The underlying Hamiltonian for this quantum walk (in quasi-momentum space) reads

$$\begin{aligned} H_{_{2D}}(\theta _1, \theta _2) = \sum _{k_x, k_y} E(k_x,k_y) \hat{\mathbf{n }}(k_x,k_y) \cdot {\varvec{\sigma }} \otimes |k_x, k_y\rangle \langle k_x, k_y|, \end{aligned}$$

(12)

where the expression of quasi-energy reads

$$\begin{aligned} \cos E(k_x, k_y) & = \cos \theta _1 \cos (\theta _2/2) \cos ^2(k_x + k_y) - \sin \theta _1\sin (\theta _2/2)\cos (k_x + k_y)\cos (k_x - k_y) \nonumber \\ & \quad -\cos (\theta _2/2) \sin ^2(k_x + k_y) , \end{aligned}$$

(13)

and the Bloch vector reads²²

$$\begin{aligned} \hat{\mathbf{n }}(k_x,k_y) = \dfrac{n_x(k_x,k_y) \hat{\mathbf{i }} + n_y(k_x,k_y) \hat{\mathbf{j }} + n_z(k_x,k_y) \hat{\mathbf{k }}}{\sin E(k_x, k_y)}, \end{aligned}$$

with

$$\begin{aligned} n_x(k_x,k_y) =&- \sin \theta _1\cos (\theta _2/2) \cos (k_x + k_y) \sin (k_x - k_y) - \cos ^2 \theta _1 \sin (\theta _2/2) \sin 2(k_x - k_y), \nonumber \\ n_y(k_x,k_y) =&\sin \theta _1 \cos (\theta _2/2) \cos (k_x + k_y) \cos (k_x - k_y) + \cos \theta _1 \cos ^2(k_x - k_y) \sin (\theta _2/2) - \sin ^2(k_x - k_y) \sin (\theta _2/2),\nonumber \\ n_z(k_x,k_y) =&-\cos ^2(\theta _1/2) \cos (\theta _2/2) \sin 2(k_x + k_y) + \sin \theta _1\sin (\theta _2/2)\sin (k_x + k_y)\cos (k_x - k_y) \nonumber . \end{aligned}$$

Figure 1

2D DTQW with nontrivial topology on a triangular lattice and its equivalent square lattice.

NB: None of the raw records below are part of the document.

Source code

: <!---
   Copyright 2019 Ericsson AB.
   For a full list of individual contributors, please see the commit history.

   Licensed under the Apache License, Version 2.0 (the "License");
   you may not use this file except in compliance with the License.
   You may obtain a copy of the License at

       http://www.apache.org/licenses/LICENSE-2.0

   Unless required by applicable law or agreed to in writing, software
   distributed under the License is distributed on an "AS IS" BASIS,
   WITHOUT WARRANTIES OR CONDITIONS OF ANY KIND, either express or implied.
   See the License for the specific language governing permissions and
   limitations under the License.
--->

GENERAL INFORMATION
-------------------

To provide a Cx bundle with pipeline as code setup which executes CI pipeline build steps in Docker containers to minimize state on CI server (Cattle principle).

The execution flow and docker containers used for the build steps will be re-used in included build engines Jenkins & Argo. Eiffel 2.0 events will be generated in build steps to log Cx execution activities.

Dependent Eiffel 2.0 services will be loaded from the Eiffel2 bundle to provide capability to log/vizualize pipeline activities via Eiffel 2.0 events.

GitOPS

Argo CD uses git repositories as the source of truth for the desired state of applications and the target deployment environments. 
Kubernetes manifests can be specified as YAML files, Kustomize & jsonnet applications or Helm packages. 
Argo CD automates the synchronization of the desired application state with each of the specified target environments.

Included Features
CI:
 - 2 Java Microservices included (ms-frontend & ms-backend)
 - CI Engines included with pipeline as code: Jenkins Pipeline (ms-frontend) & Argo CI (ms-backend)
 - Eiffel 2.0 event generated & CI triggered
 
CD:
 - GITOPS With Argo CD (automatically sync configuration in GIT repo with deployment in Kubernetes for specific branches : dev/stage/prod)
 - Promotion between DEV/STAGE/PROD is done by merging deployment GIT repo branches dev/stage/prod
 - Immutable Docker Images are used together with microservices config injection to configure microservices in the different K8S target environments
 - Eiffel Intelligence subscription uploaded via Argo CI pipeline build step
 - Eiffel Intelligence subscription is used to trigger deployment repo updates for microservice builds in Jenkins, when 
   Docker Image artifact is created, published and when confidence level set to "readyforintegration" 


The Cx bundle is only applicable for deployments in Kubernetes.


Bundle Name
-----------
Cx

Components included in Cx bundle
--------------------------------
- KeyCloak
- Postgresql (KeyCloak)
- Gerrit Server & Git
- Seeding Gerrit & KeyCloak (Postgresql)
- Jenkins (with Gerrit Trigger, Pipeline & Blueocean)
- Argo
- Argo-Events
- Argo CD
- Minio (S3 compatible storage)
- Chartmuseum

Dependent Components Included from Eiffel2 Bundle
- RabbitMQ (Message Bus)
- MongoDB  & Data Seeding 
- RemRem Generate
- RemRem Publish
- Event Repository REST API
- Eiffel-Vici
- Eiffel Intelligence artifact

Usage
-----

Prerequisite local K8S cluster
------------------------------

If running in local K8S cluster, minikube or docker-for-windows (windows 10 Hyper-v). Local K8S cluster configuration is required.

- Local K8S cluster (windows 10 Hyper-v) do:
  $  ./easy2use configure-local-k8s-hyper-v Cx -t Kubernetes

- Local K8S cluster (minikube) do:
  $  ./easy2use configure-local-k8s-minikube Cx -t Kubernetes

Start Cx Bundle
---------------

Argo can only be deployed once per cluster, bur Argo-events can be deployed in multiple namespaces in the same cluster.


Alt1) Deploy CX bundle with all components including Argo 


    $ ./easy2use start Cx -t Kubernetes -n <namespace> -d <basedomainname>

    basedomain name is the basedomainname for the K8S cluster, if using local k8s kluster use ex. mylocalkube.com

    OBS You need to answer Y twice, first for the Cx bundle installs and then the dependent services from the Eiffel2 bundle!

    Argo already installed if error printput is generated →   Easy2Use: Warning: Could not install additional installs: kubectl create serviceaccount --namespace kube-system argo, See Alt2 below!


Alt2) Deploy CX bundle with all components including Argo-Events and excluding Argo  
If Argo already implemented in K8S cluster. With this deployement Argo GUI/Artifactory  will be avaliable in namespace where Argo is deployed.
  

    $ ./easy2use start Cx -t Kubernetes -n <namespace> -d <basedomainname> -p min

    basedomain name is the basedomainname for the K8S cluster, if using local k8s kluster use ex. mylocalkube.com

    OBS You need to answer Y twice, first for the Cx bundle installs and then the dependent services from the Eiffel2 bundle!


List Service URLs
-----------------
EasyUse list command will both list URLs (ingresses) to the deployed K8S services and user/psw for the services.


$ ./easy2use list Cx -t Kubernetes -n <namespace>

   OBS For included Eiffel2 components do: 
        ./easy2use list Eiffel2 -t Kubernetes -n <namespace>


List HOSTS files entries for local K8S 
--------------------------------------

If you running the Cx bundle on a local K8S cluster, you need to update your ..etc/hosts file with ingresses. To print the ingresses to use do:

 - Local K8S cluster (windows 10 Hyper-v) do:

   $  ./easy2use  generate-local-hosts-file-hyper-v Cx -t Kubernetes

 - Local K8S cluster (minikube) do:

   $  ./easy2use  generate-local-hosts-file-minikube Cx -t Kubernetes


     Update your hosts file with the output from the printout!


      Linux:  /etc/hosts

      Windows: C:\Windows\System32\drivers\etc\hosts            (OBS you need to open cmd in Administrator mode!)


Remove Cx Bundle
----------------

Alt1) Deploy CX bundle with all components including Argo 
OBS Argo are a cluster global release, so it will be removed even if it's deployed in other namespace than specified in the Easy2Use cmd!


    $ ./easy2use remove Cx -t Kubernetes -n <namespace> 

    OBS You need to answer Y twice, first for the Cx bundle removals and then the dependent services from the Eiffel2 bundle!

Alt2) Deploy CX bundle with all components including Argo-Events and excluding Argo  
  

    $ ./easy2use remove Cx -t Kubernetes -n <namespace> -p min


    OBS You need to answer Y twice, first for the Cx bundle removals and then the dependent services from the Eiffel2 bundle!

The purpose of writing the evolution for 2D DTQW as (11) is that now it can be decomposed as two 1D SSQW in two different directions, i.e.⁴⁶,

$$\begin{aligned} U_{_{2D}}(\theta _1, \theta _2) = U^y_{_{\text {SS}}}(\theta _1, 0) U^x_{_{\text {SS}}}(\theta _1, \theta _2), \end{aligned}$$

(14)

where \( U^i_{_{\text {SS}}} \) is the time-evolution operator of 1D SSQW (5).

Characterizing topological phases

The class of topological phases which can be realized in a system is characterized by the underlying symmetries of the Hamiltonian and the dimensionality of the system. They are further quantified by nonlocal topological invariants and possess non-Abelian geometric phases which are quantized^52,53,54. The topological and nonlocal nature of these phases make them robust against local perturbations. Tuning the parameters of the Hamiltonian may result in the system going from one topological phase to another as a result of topological phase transition, without breaking the underlying symmetry of the Hamiltonian. We will discuss the symmetries of the Hamiltonian later in detail.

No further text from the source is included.